#### Work instructions:
What you output must match, exactly, the lines from the start of the records to the line containing "Q \in \mathcal P_n$$", both ends kept and pictures excluded.

============================================================

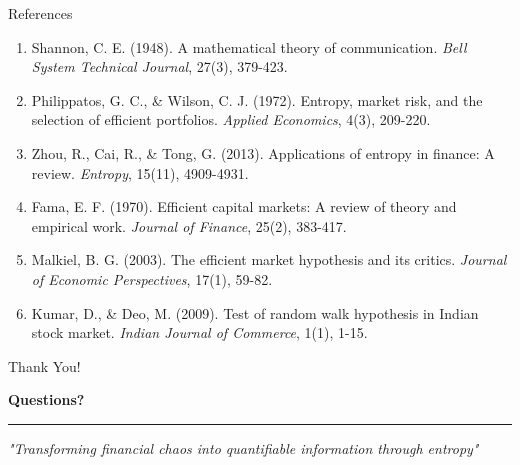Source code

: \documentclass[aspectratio=169,12pt,xcolor=table]{beamer}
\begin{document}
\begin{frame}{References}
\small
\begin{enumerate}
    \item Shannon, C. E. (1948). A mathematical theory of communication. \textit{Bell System Technical Journal}, 27(3), 379-423.
    
    \item Philippatos, G. C., \& Wilson, C. J. (1972). Entropy, market risk, and the selection of efficient portfolios. \textit{Applied Economics}, 4(3), 209-220.
    
    \item Zhou, R., Cai, R., \& Tong, G. (2013). Applications of entropy in finance: A review. \textit{Entropy}, 15(11), 4909-4931.
    
    \item Fama, E. F. (1970). Efficient capital markets: A review of theory and empirical work. \textit{Journal of Finance}, 25(2), 383-417.
    
    \item Malkiel, B. G. (2003). The efficient market hypothesis and its critics. \textit{Journal of Economic Perspectives}, 17(1), 59-82.
    
    \item Kumar, D., \& Deo, M. (2009). Test of random walk hypothesis in Indian stock market. \textit{Indian Journal of Commerce}, 1(1), 1-15.
\end{enumerate}
\end{frame}

\begin{frame}{Thank You!}
\begin{center}
{\Huge \textcolor{niftyblue}{\textbf{Questions?}}}

\vspace{1cm}

\vspace{0.2cm}
\textcolor{niftyorange}{\rule{0.6\textwidth}{2pt}}

\vspace{0.2cm}
\textit{\small "Transforming financial chaos into quantifiable information through entropy"}
\end{center}
\end{frame}
\end{document}
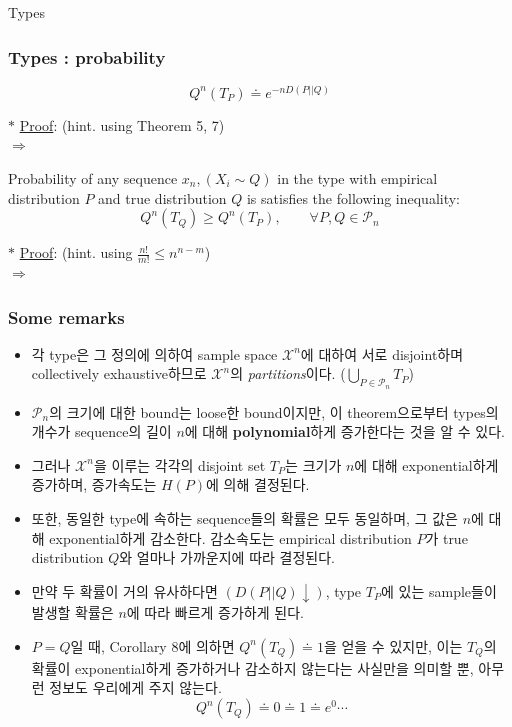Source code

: \documentclass[9pt]{beamer}
\begin{document}
\begin{section}{Types}
        \begin{frame}
            \frametitle{Types : probability}
            \begin{corollary}
                $$Q^n(T_P) \doteq e^{-nD(P||Q)}$$
            \end{corollary}
            \vspace{0.2cm}
            $\ast$ \underline{Proof}: (hint. using Theorem 5, 7)
            \\$\Rightarrow$
            \vspace{1cm}
            \begin{lemma}
                Probability of any sequence $x_n, (X_i \sim Q)$ in the type with empirical distribution $P$ and true distribution $Q$ is satisfies the following inequality:
                $$Q^n(T_Q) \ge Q^n (T_P),\qquad \forall P, Q \in \mathcal P_n$$ 
            \end{lemma}
            $\ast$ \underline{Proof}: (hint. using $\frac{n!}{m!} \leq n^{n-m} $)
            \\$\Rightarrow$
            \vspace{1cm}
        \end{frame}

        \begin{frame}
            \frametitle{Some remarks}
            \begin{itemize}
                \item 각 type은 그 정의에 의하여 sample space $\mathcal X^n$에 대하여 서로 disjoint하며 collectively exhaustive하므로 $\mathcal X^n$의 \textit{partitions}이다.
                ($ \bigcup_{P \in \mathcal P_n} T_P $)
                \item $\mathcal P_n$의 크기에 대한 bound는 loose한 bound이지만, 이 theorem으로부터 types의 개수가 sequence의 길이 $n$에 대해 \textbf{polynomial}하게 증가한다는 것을 알 수 있다. 
                \item 그러나 $\mathcal X^n$을 이루는 각각의 disjoint set $T_P$는 크기가 $n$에 대해 exponential하게 증가하며, 증가속도는 $H(P)$에 의해 결정된다.
                \item 또한, 동일한 type에 속하는 sequence들의 확률은 모두 동일하며, 그 값은 $n$에 대해 exponential하게 감소한다. 감소속도는 empirical distribution $P$가 true distribution $Q$와 얼마나 가까운지에 따라 결정된다.
                \item 만약 두 확률이 거의 유사하다면 $(D(P||Q) \downarrow)$, type $T_P$에 있는 sample들이 발생할 확률은 $n$에 따라 빠르게 증가하게 된다.
                \item $P=Q$일 때, Corollary 8에 의하면 $Q^n (T_Q) \doteq 1$을 얻을 수 있지만, 이는 $T_Q$의 확률이 exponential하게 증가하거나 감소하지 않는다는 사실만을 의미할 뿐, 아무런 정보도 우리에게 주지 않는다. 
                $$ Q^n(T_Q) \doteq 0 \doteq 1 \doteq e^0 \cdots$$
            \end{itemize}
            \vspace{-0.5cm}
        \end{frame}


\end{section}
\end{document}
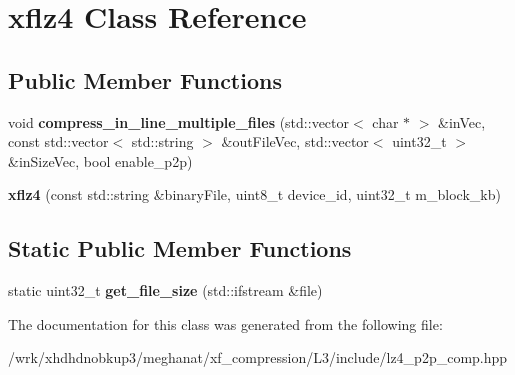 \hypertarget{classxflz4}{\section{xflz4 Class Reference}
\label{classxflz4}
}
\subsection*{Public Member Functions}
\begin{DoxyCompactItemize}
\item 
\hypertarget{classxflz4_a9e27dafab06458253ea566cc183e5737}{void {\bfseries compress\-\_\-in\-\_\-line\-\_\-multiple\-\_\-files} (std\-::vector$<$ char $\ast$ $>$ \&in\-Vec, const std\-::vector$<$ std\-::string $>$ \&out\-File\-Vec, std\-::vector$<$ uint32\-\_\-t $>$ \&in\-Size\-Vec, bool enable\-\_\-p2p)}\label{classxflz4_a9e27dafab06458253ea566cc183e5737}

\item 
\hypertarget{classxflz4_a3e9f8190e723a3aa1f1316177f338370}{{\bfseries xflz4} (const std\-::string \&binary\-File, uint8\-\_\-t device\-\_\-id, uint32\-\_\-t m\-\_\-block\-\_\-kb)}\label{classxflz4_a3e9f8190e723a3aa1f1316177f338370}

\end{DoxyCompactItemize}
\subsection*{Static Public Member Functions}
\begin{DoxyCompactItemize}
\item 
\hypertarget{classxflz4_a8465dc5a5784b38586c66f78c3791d90}{static uint32\-\_\-t {\bfseries get\-\_\-file\-\_\-size} (std\-::ifstream \&file)}\label{classxflz4_a8465dc5a5784b38586c66f78c3791d90}

\end{DoxyCompactItemize}


The documentation for this class was generated from the following file\-:\begin{DoxyCompactItemize}
\item 
/wrk/xhdhdnobkup3/meghanat/xf\-\_\-compression/\-L3/include/lz4\-\_\-p2p\-\_\-comp.\-hpp\end{DoxyCompactItemize}

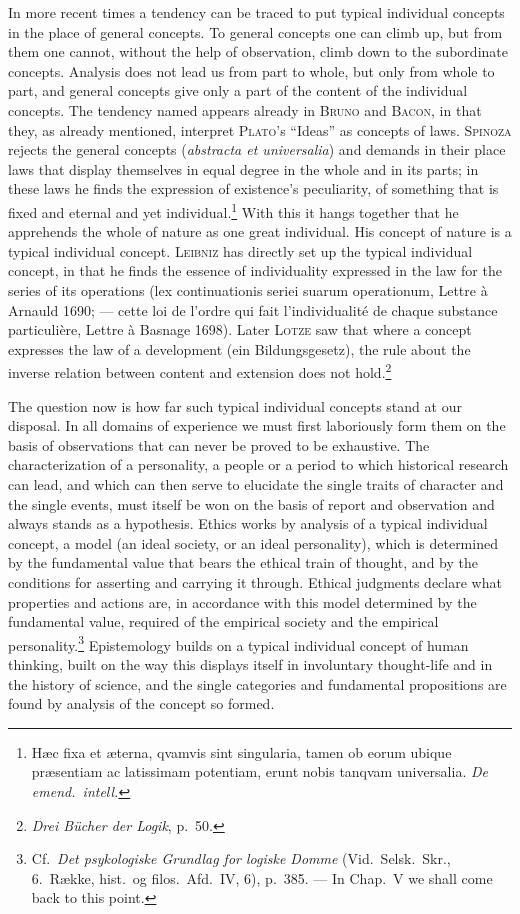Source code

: \documentclass[12pt]{book}
\newcommand{\opage}[1]{\marginnote{\footnotesize\textit{[#1]}}}
\begin{document}
In more recent times a tendency can be traced to put typical individual concepts
in the place of general concepts. To general concepts one can climb up, but from
them one cannot, without the help of observation, climb down to the subordinate
concepts. Analysis does not lead us from part to whole, but only from whole to
part, and general concepts give only a part of the content of the individual
concepts. The tendency named appears already in \textsc{Bruno} and
\textsc{Bacon}, in that they, as already mentioned, interpret \textsc{Plato}'s
``Ideas'' as concepts of laws. \textsc{Spinoza} rejects the general concepts
(\textit{abstracta et universalia}) and demands in their place laws that display
themselves in equal degree in the whole and in its parts; in these laws he finds
the expression of existence's peculiarity, of something that is fixed and eternal
and yet individual.\footnote{Hæc fixa et æterna, qvamvis sint singularia, tamen
ob eorum ubique præsentiam ac latissimam potentiam, erunt nobis tanqvam
universalia. \textit{De emend.\ intell.}} With this it hangs together that he
apprehends the whole of nature as one great individual. His concept of nature is
a typical individual concept. \textsc{Leibniz} has directly set up the typical
individual concept, in that he finds the essence of individuality expressed in
the law for the series of its operations (lex continuationis seriei suarum
operationum, Lettre à Arnauld 1690; --- cette loi de l'ordre qui fait
l'individualité de chaque \opage{34}substance particulière, Lettre à Basnage 1698). Later
\textsc{Lotze} saw that where a concept expresses the law of a development (ein
Bildungsgesetz), the rule about the inverse relation between content and
extension does not hold.\footnote{\textit{Drei Bücher der Logik}, p.\ 50.}

The question now is how far such typical individual concepts stand at our
disposal. In all domains of experience we must first laboriously form them on the
basis of observations that can never be proved to be exhaustive. The
characterization of a personality, a people or a period to which historical
research can lead, and which can then serve to elucidate the single traits of
character and the single events, must itself be won on the basis of report and
observation and always stands as a hypothesis. Ethics works by analysis of a
typical individual concept, a model (an ideal society, or an ideal personality),
which is determined by the fundamental value that bears the ethical train of
thought, and by the conditions for asserting and carrying it through. Ethical
judgments declare what properties and actions are, in accordance with this model
determined by the fundamental value, required of the empirical society and the
empirical personality.\footnote{Cf.\ \textit{Det psykologiske Grundlag for
logiske Domme} (Vid.\ Selsk.\ Skr., 6.\ Række, hist.\ og filos.\ Afd.\ IV, 6),
p.\ 385. --- In Chap.\ V we shall come back to this point.} Epistemology builds
on a typical individual concept of human thinking, built on the way this displays
itself in involuntary thought-life and in the history of science, and the single
categories and fundamental propositions are found by analysis of the concept so
formed.
\end{document}
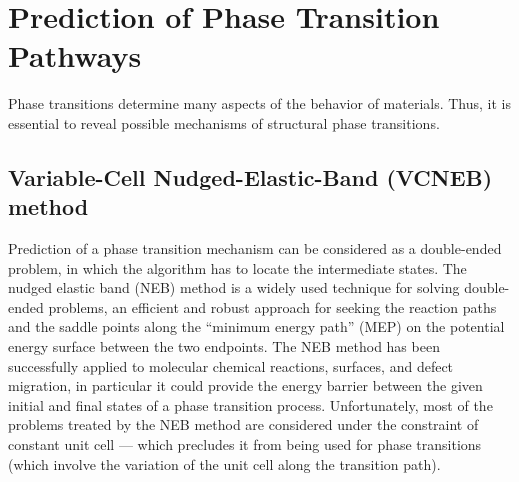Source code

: \documentclass[12pt]{article}
\begin{document}
\newpage
\section{Prediction of Phase Transition Pathways}

Phase transitions determine many aspects of the behavior of materials. Thus, it
is essential to reveal possible mechanisms of structural phase transitions.


\subsection{Variable-Cell Nudged-Elastic-Band (VCNEB) method} \label{vcneb}

Prediction of a phase transition mechanism can be considered as a double-ended
problem, in which the algorithm has to locate the intermediate states. The
nudged elastic band (NEB) \cite{Mills1995, Henkelman2000a, Henkelman2000b}
method is a widely used technique for solving double-ended problems, an
efficient and robust approach for seeking the reaction paths and the saddle
points along the ``minimum energy path'' (MEP) on the potential energy surface
between the two endpoints. The NEB method has been successfully applied to
molecular chemical reactions, surfaces, and defect migration, in particular it
could provide the energy barrier between the given initial and final states of a
phase transition process. Unfortunately, most of the problems treated by the NEB
method are considered under the constraint of constant unit cell --- which
precludes it from being used for phase transitions (which involve the variation
of the unit cell along the transition path).
\end{document}
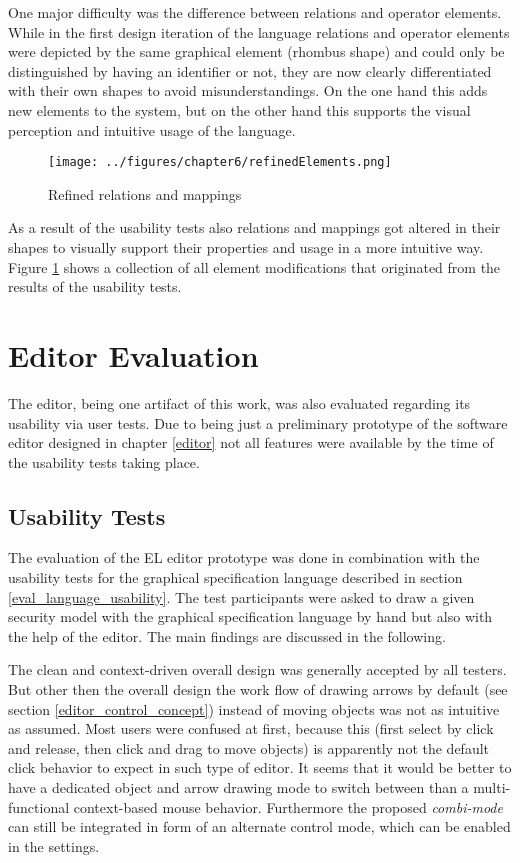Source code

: \documentclass[twoside, openright, 12pt]{book}
\begin{document}
One major difficulty was the difference between relations and operator elements.
While in the first design iteration of the language relations and operator elements were depicted by the same graphical element (rhombus shape) and could only be distinguished by having an identifier or not, they are now clearly differentiated with their own shapes to avoid misunderstandings.
On the one hand this adds new elements to the system, but on the other hand this supports the visual perception and intuitive usage of the language.

\begin{figure}[htb]
	\centering
	\texttt{[image: ../figures/chapter6/refinedElements.png]}
	\caption{Refined relations and mappings}
	\label{fig:refinedElements}
\end{figure}

As a result of the usability tests also relations and mappings got altered in their shapes to visually support their properties and usage in a more intuitive way.
Figure \ref{fig:refinedElements} shows a collection of all element modifications that originated from the results of the usability tests.



\section{Editor Evaluation}
\label{eval_editor}
The editor, being one artifact of this work, was also evaluated regarding its usability via user tests.
Due to being just a preliminary prototype of the software editor designed in chapter \ref{editor} not all features were available by the time of the usability tests taking place.



\subsection{Usability Tests}
\label{eval_editor_usability}
The evaluation of the EL editor prototype was done in combination with the usability tests for the graphical specification language described in section \ref{eval_language_usability}.
The test participants were asked to draw a given security model with the graphical specification language by hand but also with the help of the editor.
The main findings are discussed in the following.

The clean and context-driven overall design was generally accepted by all testers. 
But other then the overall design the work flow of drawing arrows by default (see section \ref{editor_control_concept}) instead of moving objects was not as intuitive as assumed.
Most users were confused at first, because this (first select by click and release, then click and drag to move objects) is apparently not the default click behavior to expect in such type of editor.
It seems that it would be better to have a dedicated object and arrow drawing mode to switch between than a multi-functional context-based mouse behavior.
Furthermore the proposed \textit{combi-mode} can still be integrated in form of an alternate control mode, which can be enabled in the settings.
\end{document}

============================================================

#### Written response:
Source code

: \documentclass[aspectratio=169,12pt,xcolor=table]{beamer}
\begin{document}
\begin{frame}{References}
\small
\begin{enumerate}
    \item Shannon, C. E. (1948). A mathematical theory of communication. \textit{Bell System Technical Journal}, 27(3), 379-423.
    
    \item Philippatos, G. C., \& Wilson, C. J. (1972). Entropy, market risk, and the selection of efficient portfolios. \textit{Applied Economics}, 4(3), 209-220.
    
    \item Zhou, R., Cai, R., \& Tong, G. (2013). Applications of entropy in finance: A review. \textit{Entropy}, 15(11), 4909-4931.
    
    \item Fama, E. F. (1970). Efficient capital markets: A review of theory and empirical work. \textit{Journal of Finance}, 25(2), 383-417.
    
    \item Malkiel, B. G. (2003). The efficient market hypothesis and its critics. \textit{Journal of Economic Perspectives}, 17(1), 59-82.
    
    \item Kumar, D., \& Deo, M. (2009). Test of random walk hypothesis in Indian stock market. \textit{Indian Journal of Commerce}, 1(1), 1-15.
\end{enumerate}
\end{frame}

\begin{frame}{Thank You!}
\begin{center}
{\Huge \textcolor{niftyblue}{\textbf{Questions?}}}

\vspace{1cm}

\vspace{0.2cm}
\textcolor{niftyorange}{\rule{0.6\textwidth}{2pt}}

\vspace{0.2cm}
\textit{\small "Transforming financial chaos into quantifiable information through entropy"}
\end{center}
\end{frame}
\end{document}
Source code

: \documentclass[9pt]{beamer}
\begin{document}
\begin{section}{Types}
        \begin{frame}
            \frametitle{Types : probability}
            \begin{corollary}
                $$Q^n(T_P) \doteq e^{-nD(P||Q)}$$
            \end{corollary}
            \vspace{0.2cm}
            $\ast$ \underline{Proof}: (hint. using Theorem 5, 7)
            \\$\Rightarrow$
            \vspace{1cm}
            \begin{lemma}
                Probability of any sequence $x_n, (X_i \sim Q)$ in the type with empirical distribution $P$ and true distribution $Q$ is satisfies the following inequality:
                $$Q^n(T_Q) \ge Q^n (T_P),\qquad \forall P, Q \in \mathcal P_n$$ 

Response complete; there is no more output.